# for unzip the file

In [1]:
# import zipfile
# import os

# zip_path = "archive.zip"      # Path to the zip file
# extract_to = "data"   # Folder where files will be extracted

# # Create folder if it does not exist
# os.makedirs(extract_to, exist_ok=True)

# with zipfile.ZipFile(zip_path, 'r') as zip_ref:
#     zip_ref.extractall(extract_to)

# print("Unzipping completed!")


# simple preprocessing step

In [3]:
import pandas as pd
import numpy as np

In [2]:
# df_val = pd.read_csv("data//samsum-validation.csv")
# df_train = pd.read_csv("data//samsum-train.csv")
# df_test = pd.read_csv("data//samsum-test.csv")

In [7]:
df_train.head(4)

Unnamed: 0,id,dialogue,summary
0,13818513,Amanda: I baked cookies. Do you want some?\r\...,Amanda baked cookies and will bring Jerry some...
1,13728867,Olivia: Who are you voting for in this electio...,Olivia and Olivier are voting for liberals in ...
2,13681000,"Tim: Hi, what's up?\r\nKim: Bad mood tbh, I wa...",Kim may try the pomodoro technique recommended...
3,13730747,"Edward: Rachel, I think I'm in ove with Bella....",Edward thinks he is in love with Bella. Rachel...


In [8]:
df_test.head(3)

Unnamed: 0,id,dialogue,summary
0,13862856,"Hannah: Hey, do you have Betty's number?\nAman...",Hannah needs Betty's number but Amanda doesn't...
1,13729565,Eric: MACHINE!\r\nRob: That's so gr8!\r\nEric:...,Eric and Rob are going to watch a stand-up on ...
2,13680171,"Lenny: Babe, can you help me with something?\r...",Lenny can't decide which trousers to buy. Bob ...


In [9]:
df_val.head(4)

Unnamed: 0,id,dialogue,summary
0,13817023,"A: Hi Tom, are you busy tomorrow’s afternoon?\...",A will go to the animal shelter tomorrow to ge...
1,13716628,Emma: I’ve just fallen in love with this adven...,Emma and Rob love the advent calendar. Lauren ...
2,13829420,Jackie: Madison is pregnant\r\nJackie: but she...,Madison is pregnant but she doesn't want to ta...
3,13819648,Marla: <file_photo>\r\nMarla: look what I foun...,Marla found a pair of boxers under her bed.


In [10]:
def clean_text(text):
    if pd.isna(text):
        return ""
    return text.strip().replace("\n", " ")


In [11]:
for df in [df_train, df_val, df_test]:
    df["dialogue"] = df["dialogue"].apply(clean_text)
    df["summary"] = df["summary"].apply(clean_text)


In [12]:
df_train = df_train.rename(columns={"dialogue": "input_text", "summary": "target_text"})
df_val = df_val.rename(columns={"dialogue": "input_text", "summary": "target_text"})
df_test = df_test.rename(columns={"dialogue": "input_text","summary": "target_text"})  # test has no summary


In [13]:
df_train.to_csv("data/processed_train.csv", index=False)
df_val.to_csv("data/processed_val.csv", index=False)
df_test.to_csv("data/processed_test.csv", index=False)


# Train start from here

In [1]:
import pandas as pd

train_df = pd.read_csv("data/processed_train.csv")
val_df   = pd.read_csv("data/processed_val.csv")
test_df  = pd.read_csv("data/processed_test.csv")

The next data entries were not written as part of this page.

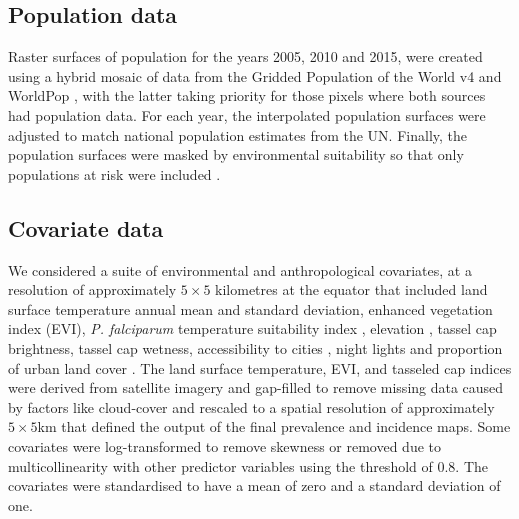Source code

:\documentclass{statsoc}
\begin{document}
\subsection*{Population data}

Raster surfaces of population for the years 2005, 2010 and 2015, were created using a hybrid mosaic of data from the Gridded Population of the World v4 \citep{gpw4} and WorldPop \citep{tatem2017worldpop}, with the latter taking priority for those pixels where both sources had population data.
For each year, the interpolated population surfaces were adjusted to match national population estimates from the UN. 
Finally, the population surfaces were masked by environmental suitability so that only populations at risk were included \citep{weiss2019mapping}.


\subsection*{Covariate data}

We considered a suite of environmental and anthropological covariates, at a resolution of approximately $5 \times 5$ kilometres at the equator that included land surface temperature annual mean and standard deviation, enhanced vegetation index (EVI), \emph{P. falciparum} temperature suitability index \citep{weiss2014air}, elevation \citep{SRTMElev}, tassel cap brightness, tassel cap wetness, accessibility to cities \citep{weiss2018global}, night lights \citep{elvidge2017viirs} and proportion of urban land cover \citep{GUF}. %
The land surface temperature, EVI, and tasseled cap indices were derived from satellite imagery and gap-filled to remove missing data caused by factors like cloud-cover \citep{weiss2014effective} and rescaled to a spatial resolution of approximately $5\times 5$km \citep{weiss2015re} that defined the output of the final prevalence and incidence maps.
Some covariates were log-transformed to remove skewness or removed due to multicollinearity with other predictor variables using the threshold of 0.8. %
The covariates were standardised to have a mean of zero and a standard deviation of one.
\end{document}
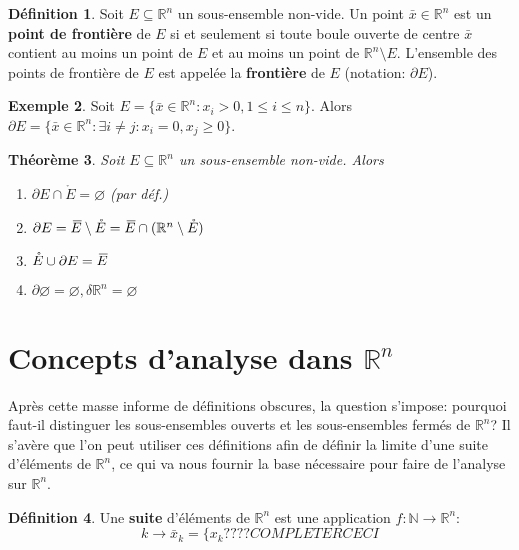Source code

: \documentclass{report}
\theoremstyle{plain}
\newtheorem{thm}{Théorème}[chapter]
\theoremstyle{definition}
\newtheorem{defn}[thm]{Définition}
\newtheorem{exmp}[thm]{Exemple}
\theoremstyle{remark}
\newcommand*{\skol}[2][3]{{}\mkern#1mu\overline{\mkern-#1mu#2}} %
\newcommand*\adh[1]{\skol{#1}}
\newcommand*{\interior}[1]{\mathring{#1}}
\newcommand*{\frontier}[1]{\partial #1}
\begin{document}
\begin{defn}
	Soit $E \subseteq \mathbb R^n$ un sous-ensemble non-vide. Un point $\bar x \in \mathbb R^n$ est un \textbf{point de frontière} de $E$ si et seulement si toute boule ouverte de centre $\bar x$ contient au moins un point de $E$ et au moins un point de $\mathbb R^n \setminus E$. L'ensemble des points de frontière de $E$ est appelée la \textbf{frontière} de $E$ (notation: $\frontier E$).
\end{defn}

\begin{exmp}
	Soit $E = \{\bar x \in \mathbb R^n : x_i > 0, 1 \leq i \leq n\}$. Alors $\frontier E = \{\bar x \in \mathbb R^n : \exists i \neq j : x_i = 0, x_j \geq 0\}$.
\end{exmp}

\begin{thm}
	Soit $E \subseteq \mathbb R^n$ un sous-ensemble non-vide. Alors
	\begin{enumerate}
		\item $\frontier E \cap \interior E = \varnothing$ (par déf.)
		\item $\frontier E = \adh E \setminus \interior E = \adh E \cap (\mathbb R^n \setminus \interior E)$
		\item $\interior E \cup \frontier E = \adh E$
		\item $\frontier \varnothing = \varnothing, \delta \mathbb R^n = \varnothing$
	\end{enumerate}
\end{thm}

\section{Concepts d'analyse dans $\mathbb R^n$}
Après cette masse informe de définitions obscures, la question s'impose: pourquoi faut-il distinguer les sous-ensembles ouverts et les sous-ensembles fermés de $\mathbb R^n$? Il s'avère que l'on peut utiliser ces définitions afin de définir la limite d'une suite d'éléments de $\mathbb R^n$, ce qui va nous fournir la base nécessaire pour faire de l'analyse sur $\mathbb R^n$.

\begin{defn}
	Une \textbf{suite} d'éléments de $\mathbb R^n$ est une application $f : \mathbb N \to \mathbb R^n$:
	\begin{equation}
		k \to \bar x_k = \{x_k???? COMPLETER CECI
	\end{equation}
\end{defn}
\end{document}
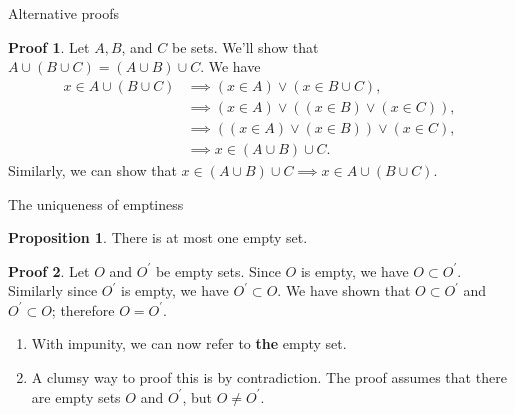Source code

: \documentclass[fleqn]{beamer}
\theoremstyle{definition}
\newtheorem{myth}{Proposition}
\newtheorem{myproof}{Proof}
\begin{document}
\begin{frame}{Alternative proofs}


\begin{myproof}  Let \(A,B\), and \(C\) be sets.  We'll show that \(A \cup (B \cup C) =  (A \cup B) \cup C\).
We have
\begin{align*}
  x \in A \cup (B \cup C)  &\implies (x \in A) \lor (x \in B \cup C), \\
                                            &\implies  (x \in A) \lor ( (x \in  B) \lor (x \in C)), \\
                                           &  \implies  (  (x \in A) \lor  (x \in  B) ) \lor (x \in C), \\
                                           & \implies x \in  ( A \cup B)  \cup C.
\end{align*}
Similarly, we can show that \(   x \in (A \cup B) \cup C \implies x \in A \cup (B \cup C)\).
\end{myproof}

\end{frame}
\begin{frame}{The uniqueness of emptiness}

\begin{myth} There is at most one empty set. \end{myth}

\begin{myproof} Let \(O\) and \(O^\prime\) be empty sets.  Since  \(O\) is empty, we have \(O \subset O^\prime\). Similarly since   \(O^\prime \) is empty, we have \(O^\prime  \subset O\). We have shown that \(O \subset O^\prime\) and \(O^\prime  \subset O\); therefore \(O = O^\prime\). \end{myproof}

\begin{enumerate}

\item With impunity, we can now refer to  \textbf{the} empty set.

\item A clumsy  way to proof this is by contradiction. The proof assumes that there are empty sets \(O\) and \(O^\prime\), but \(O \neq O^\prime\).

\end{enumerate}
\end{frame}
\end{document}
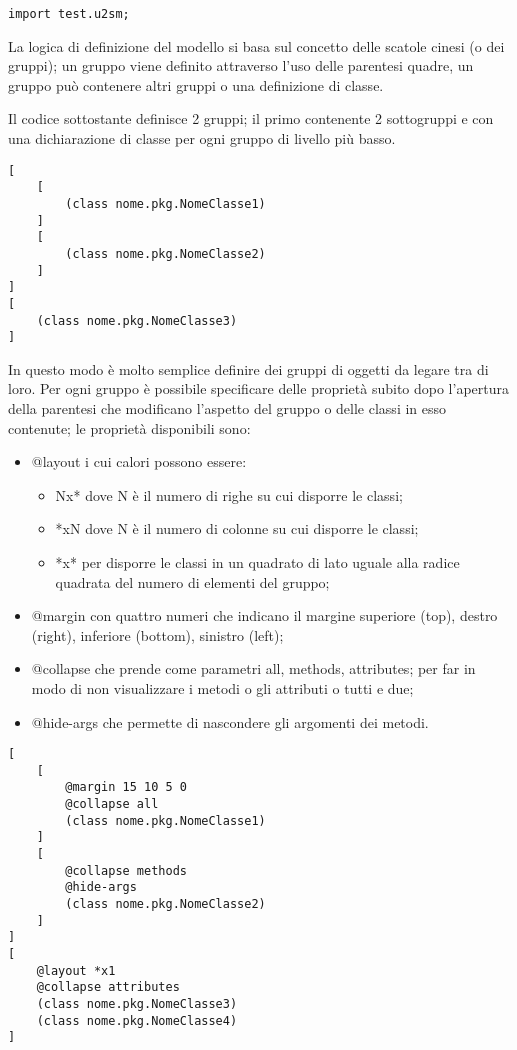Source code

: \begin{lstlisting}[caption={Import dei modelli necessari}, style={layout}] 
import test.u2sm;
\end{lstlisting}

La logica di definizione del modello si basa sul concetto delle scatole cinesi (o
dei gruppi); un gruppo viene definito attraverso l'uso delle parentesi quadre,
un gruppo può contenere altri gruppi o una definizione di classe.

Il codice sottostante definisce 2 gruppi; il primo contenente 2 sottogruppi e
 con una dichiarazione di classe per ogni gruppo di livello più basso.

\begin{lstlisting}[caption={Un semplice diagramma}, style={layout}] 
[
	[
		(class nome.pkg.NomeClasse1)
	]
	[
		(class nome.pkg.NomeClasse2)
	]
]
[
	(class nome.pkg.NomeClasse3)
]
\end{lstlisting}

In questo modo è molto semplice definire dei gruppi di oggetti da legare tra di
loro. Per ogni gruppo è possibile specificare delle proprietà subito dopo
l'apertura della parentesi che modificano l'aspetto del gruppo o delle classi in
esso contenute; le proprietà disponibili sono:

\begin{itemize}
  \item @layout i cui calori possono essere:
  \begin{itemize}
  	\item Nx* dove N è il numero di righe su cui disporre le classi;
  	\item *xN dove N è il numero di colonne su cui disporre le classi;
  	\item *x* per disporre le classi in un quadrato di lato uguale alla radice
  	quadrata del numero di elementi del gruppo;
  \end{itemize}
  
  \item @margin con quattro numeri che indicano il margine superiore (top),
  destro (right), inferiore (bottom), sinistro (left);
  \item @collapse che prende come parametri all, methods, attributes; per far in
  modo di non visualizzare i metodi o gli attributi o tutti e due;
  \item @hide-args che permette di nascondere gli argomenti dei metodi.
\end{itemize}

\begin{lstlisting}[caption={Diagramma decorato di attributi}, style={layout}] 
[
	[	
		@margin 15 10 5 0
		@collapse all
		(class nome.pkg.NomeClasse1)
	]
	[
		@collapse methods
		@hide-args
		(class nome.pkg.NomeClasse2)
	]
]
[
	@layout *x1
	@collapse attributes
	(class nome.pkg.NomeClasse3)
	(class nome.pkg.NomeClasse4)
]
\end{lstlisting}



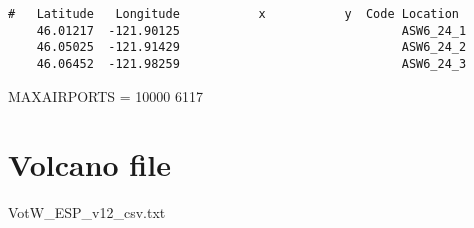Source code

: \small
\begin{verbatim}
#   Latitude   Longitude           x           y  Code Location
    46.01217  -121.90125                               ASW6_24_1
    46.05025  -121.91429                               ASW6_24_2
    46.06452  -121.98259                               ASW6_24_3
\end{verbatim}
\normalsize

MAXAIRPORTS = 10000
6117

\section{Volcano file}
VotW\_ESP\_v12\_csv.txt



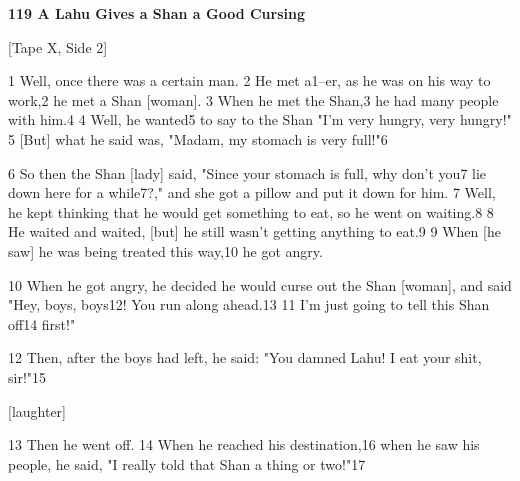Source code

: 
\textbf{119 A Lahu Gives a Shan a Good Cursing}

[Tape X, Side 2]

1 Well, once there was a certain man. 2 He met a1--er, as he was on his way to
work,2 he met a Shan [woman]. 3 When he met the Shan,3 he had many people with
him.4 4 Well, he wanted5 to say to the Shan "I'm very hungry, very hungry!"
5 [But] what he said was, "Madam, my stomach is very full!"6

6 So then the Shan [lady] said, "Since your stomach is full, why don't
you7 lie down here for a while7?," and she got a pillow and put it down
for him. 7 Well, he kept thinking that he would get something to eat, so he went
on waiting.8 8 He waited and waited, [but] he still wasn't getting anything to
eat.9 9 When [he saw] he was being treated this way,10 he got angry.

10 When he got angry, he decided he would curse out the Shan [woman], and said
"Hey, boys, boys12! You run along ahead.13 11 I'm just going to tell this
Shan off14 first!"

12 Then, after the boys had left, he said: "You damned Lahu! I eat your
shit, sir!"15

[laughter]

13 Then he went off. 14 When he reached his destination,16 when he saw his people,
he said, "I really told that Shan a thing or two!"17

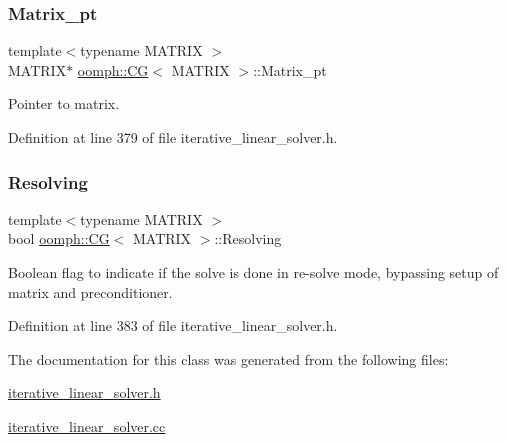 \subsubsection{\texorpdfstring{Matrix\+\_\+pt}{Matrix\_pt}}
{\footnotesize\ttfamily template$<$typename M\+A\+T\+R\+IX $>$ \\
M\+A\+T\+R\+IX$\ast$ \hyperlink{classoomph_1_1CG}{oomph\+::\+CG}$<$ M\+A\+T\+R\+IX $>$\+::Matrix\+\_\+pt\hspace{0.3cm}{\ttfamily [private]}}



Pointer to matrix. 



Definition at line 379 of file iterative\+\_\+linear\+\_\+solver.\+h.

\mbox{\label{classoomph_1_1CG_abb0446c6424e75adff3b220acb61159e}} 
\subsubsection{\texorpdfstring{Resolving}{Resolving}}
{\footnotesize\ttfamily template$<$typename M\+A\+T\+R\+IX $>$ \\
bool \hyperlink{classoomph_1_1CG}{oomph\+::\+CG}$<$ M\+A\+T\+R\+IX $>$\+::Resolving\hspace{0.3cm}{\ttfamily [private]}}



Boolean flag to indicate if the solve is done in re-\/solve mode, bypassing setup of matrix and preconditioner. 



Definition at line 383 of file iterative\+\_\+linear\+\_\+solver.\+h.



The documentation for this class was generated from the following files\+:\begin{DoxyCompactItemize}
\item 
\hyperlink{iterative__linear__solver_8h}{iterative\+\_\+linear\+\_\+solver.\+h}\item 
\hyperlink{iterative__linear__solver_8cc}{iterative\+\_\+linear\+\_\+solver.\+cc}\end{DoxyCompactItemize}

for df in [train_df, val_df, test_df]:
    df["input_text"] = df["input_text"].astype(str)
    df["target_text"] = df["target_text"].astype(str)

    # Replace 'nan', 'None', 'NaN', float nan with empty string
    df["input_text"] = df["input_text"].replace("nan", "").replace("None", "")
    df["target_text"] = df["target_text"].replace("nan", "").replace("None", "")

    df["input_text"] = df["input_text"].fillna("")
    df["target_text"] = df["target_text"].fillna("")



In [2]:
from torch.utils.data import Dataset
import torch

class SummDataset(Dataset):
    def __init__(self, df, tokenizer, max_input=256, max_output=64):
        self.df = df
        self.tokenizer = tokenizer
        self.max_input = max_input
        self.max_output = max_output

    def __len__(self):
        return len(self.df)

    def __getitem__(self, idx):
        row = self.df.iloc[idx]

        input_text = "summarize: " + str(row["input_text"])
        target_text = str(row["target_text"])

        inputs = self.tokenizer(
            input_text,
            truncation=True,
            padding="max_length",
            max_length=self.max_input
        )

        labels = self.tokenizer(
            target_text,
            truncation=True,
            padding="max_length",
            max_length=self.max_output
        )["input_ids"]

        # Replace pad tokens with -100
        labels = [l if l != self.tokenizer.pad_token_id else -100 for l in labels]

        inputs["labels"] = labels

        return {k: torch.tensor(v) for k, v in inputs.items()}


In [3]:
from transformers import T5Tokenizer, T5ForConditionalGeneration
import torch

model_name = "t5-base"

tokenizer = T5Tokenizer.from_pretrained(model_name)
model = T5ForConditionalGeneration.from_pretrained(model_name)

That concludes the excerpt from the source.